Wednesday, July 22, 2009

Retro Game of the Day! Mr Heli

Mr. Heli is a weird little game for you. Known to some by the (obviously inferior) name of Battle Chopper, this title would be a game put forth by the mighty Irem to arcades (and subsequently the Japanese PC Engine) in 1987. So what have the Makers of R-Type cooked up here exactly?


Yeah, so no two ways about it - Mister H is one funky looking little game, that is not hard to believe. A little cuter than the company's usual efforts (though not overbearingly so like many of it's contemporaries at the time), the star of this show is a little helicopter mech with feet who can walk around and kill stuff. He kinda looks like he wouldn't be out of place in a gangbang with Fantasy Zone's Opa-Opa and Konami's Twinbee. And don't tell me you'd not like to see such a thing either...!

Anyway the game plods around, sometime autoscrolling, sometimes more platformy, you shoot stuff, you lob bombs, you fire missiles. Powerups work by collecting crystals as currency, and then "buying" items which appear if you have enough cash when their item appears. Powering up gets your character from weak to badass mode QUICKLY - you feel it, and you need this, because the game wastes no time and unloading lots of weaponry at your character. If you hangout anywhere for more than a moment, you're gonna be a smear on the ground..

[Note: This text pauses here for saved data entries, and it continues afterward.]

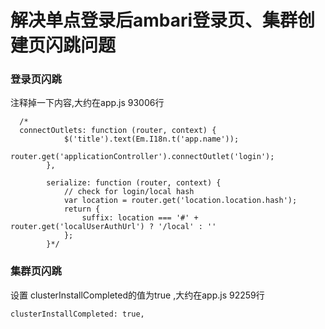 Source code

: # 解决单点登录后ambari登录页、集群创建页闪跳问题

### 登录页闪跳 

注释掉一下内容,大约在app.js 93006行

      /*
      connectOutlets: function (router, context) {
                $('title').text(Em.I18n.t('app.name'));
                router.get('applicationController').connectOutlet('login');
            },
    
            serialize: function (router, context) {
                // check for login/local hash
                var location = router.get('location.location.hash');
                return {
                    suffix: location === '#' + router.get('localUserAuthUrl') ? '/local' : ''
                };
            }*/
### 集群页闪跳

设置    clusterInstallCompleted的值为true ,大约在app.js 92259行

```
clusterInstallCompleted: true,
``` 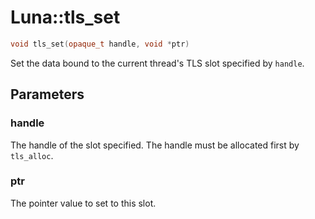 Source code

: # Luna::tls_set

```c++
void tls_set(opaque_t handle, void *ptr)
```

Set the data bound to the current thread's TLS slot specified by `handle`. 



## Parameters
### handle
The handle of the slot specified. The handle must be allocated first by `tls_alloc`. 

### ptr
The pointer value to set to this slot. 

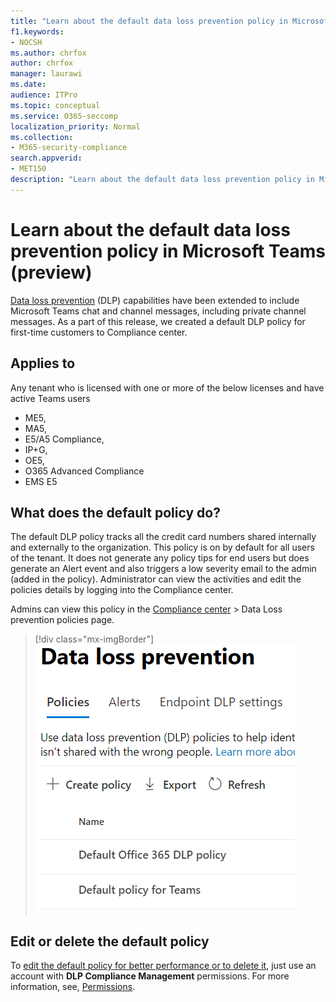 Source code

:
 ```yaml
---
title: "Learn about the default data loss prevention policy in Microsoft Teams (preview)"
f1.keywords:
- NOCSH
ms.author: chrfox
author: chrfox
manager: laurawi
ms.date: 
audience: ITPro
ms.topic: conceptual
ms.service: O365-seccomp
localization_priority: Normal
ms.collection: 
- M365-security-compliance
search.appverid: 
- MET150
description: "Learn about the default data loss prevention policy in Microsoft Teams"
---
```


# Learn about the default data loss prevention policy in Microsoft Teams (preview)

[Data loss prevention](data-loss-prevention-policies.md) (DLP) capabilities have been extended to include Microsoft Teams chat and channel messages, including private channel messages. As a part of this release, we created a default DLP policy for first-time customers to Compliance center.

## Applies to

Any tenant who is licensed with one or more of the below licenses and have active Teams users
 
- ME5, 
- MA5, 
- E5/A5 Compliance, 
- IP+G, 
- OE5, 
- O365 Advanced Compliance 
- EMS E5


## What does the default policy do?

The default DLP policy tracks all the credit card numbers shared internally and externally to the organization. This policy is on by default for all users of the tenant. It does not generate any policy tips for end users but does generate an Alert event and also triggers a low severity email to the admin (added in the policy). Administrator can view the activities and edit the policies details by logging into the Compliance center.

Admins can view this policy in the [Compliance center](https://compliance.microsoft.com/compliancesettings) > Data Loss prevention policies page.


> [!div class="mx-imgBorder"]
> ![default Teams DLP policy](../media/default-teams-dlp-policy.png)

## Edit or delete the default policy

To [edit the default policy for better performance or to delete it](create-test-tune-dlp-policy.md#tune-a-dlp-policy), just use an account with **DLP Compliance Management** permissions. For more information, see, [Permissions](create-test-tune-dlp-policy.md#permissions).

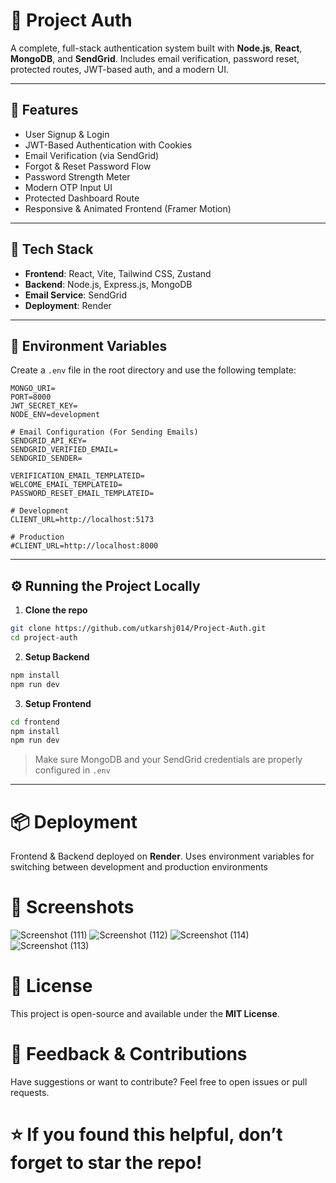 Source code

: # 🔐 Project Auth

A complete, full-stack authentication system built with **Node.js**, **React**, **MongoDB**, and **SendGrid**.
Includes email verification, password reset, protected routes, JWT-based auth, and a modern UI.

---

## 🚀 Features

* User Signup & Login
* JWT-Based Authentication with Cookies
* Email Verification (via SendGrid)
* Forgot & Reset Password Flow
* Password Strength Meter
* Modern OTP Input UI
* Protected Dashboard Route
* Responsive & Animated Frontend (Framer Motion)

---

## 💠 Tech Stack

* **Frontend**: React, Vite, Tailwind CSS, Zustand
* **Backend**: Node.js, Express.js, MongoDB
* **Email Service**: SendGrid
* **Deployment**: Render

---

## 🔐 Environment Variables

Create a `.env` file in the root directory and use the following template:

```env
MONGO_URI=
PORT=8000
JWT_SECRET_KEY=
NODE_ENV=development

# Email Configuration (For Sending Emails)
SENDGRID_API_KEY=
SENDGRID_VERIFIED_EMAIL=
SENDGRID_SENDER=

VERIFICATION_EMAIL_TEMPLATEID=
WELCOME_EMAIL_TEMPLATEID=
PASSWORD_RESET_EMAIL_TEMPLATEID=

# Development
CLIENT_URL=http://localhost:5173

# Production
#CLIENT_URL=http://localhost:8000
```

---

## ⚙️ Running the Project Locally

1. **Clone the repo**

```bash
git clone https://github.com/utkarshj014/Project-Auth.git
cd project-auth
```

2. **Setup Backend**

```bash
npm install
npm run dev
```

3. **Setup Frontend**

```bash
cd frontend
npm install
npm run dev
```

> Make sure MongoDB and your SendGrid credentials are properly configured in `.env`

---

# 📦 Deployment

Frontend & Backend deployed on **Render**.
Uses environment variables for switching between development and production environments



# 📸 Screenshots

![Screenshot (111)](https://github.com/user-attachments/assets/2f1158d9-34d8-463e-b28c-b048ded63193)
![Screenshot (112)](https://github.com/user-attachments/assets/c6a45d4a-7a79-4e13-a6f9-bacf8248d094)
![Screenshot (114)](https://github.com/user-attachments/assets/a85f44c4-4a9a-4492-bbc6-48e16445bd6f)
![Screenshot (113)](https://github.com/user-attachments/assets/c3689a4c-5609-4e81-9e5a-ce6197e59676)

# 📄 License

This project is open-source and available under the **MIT License**.



# 🙌 Feedback & Contributions

Have suggestions or want to contribute?
Feel free to open issues or pull requests.



# ⭐ If you found this helpful, don’t forget to star the repo!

Mr Heli is no easy game, despite it's somewhat cutesy looks. As noted above, guys are trying to do you in constantly. And note that when you die, your powerup inventory (and cash reserves) all revert to zero. I can see it not being very popular these days as it's not exactly friendly to the casual player. On the other side of that, it's quite refreshing to see a game with a solid mechanic, a great feeling of control, and a decent competent level of design behind it. It feels a little cheap from the outset, but it feels like a fun game that you'll want to do some battle with!

Mr Heli - not for everybody, but definitely for me. It's the type of game which will convince me to buy a JPN adapter for my TurboGrafx-16 down the road so I can enjoy it as it was properly intended, slipping around with the (well-) emulated version on my beloved GP32 is just a little too frustrating!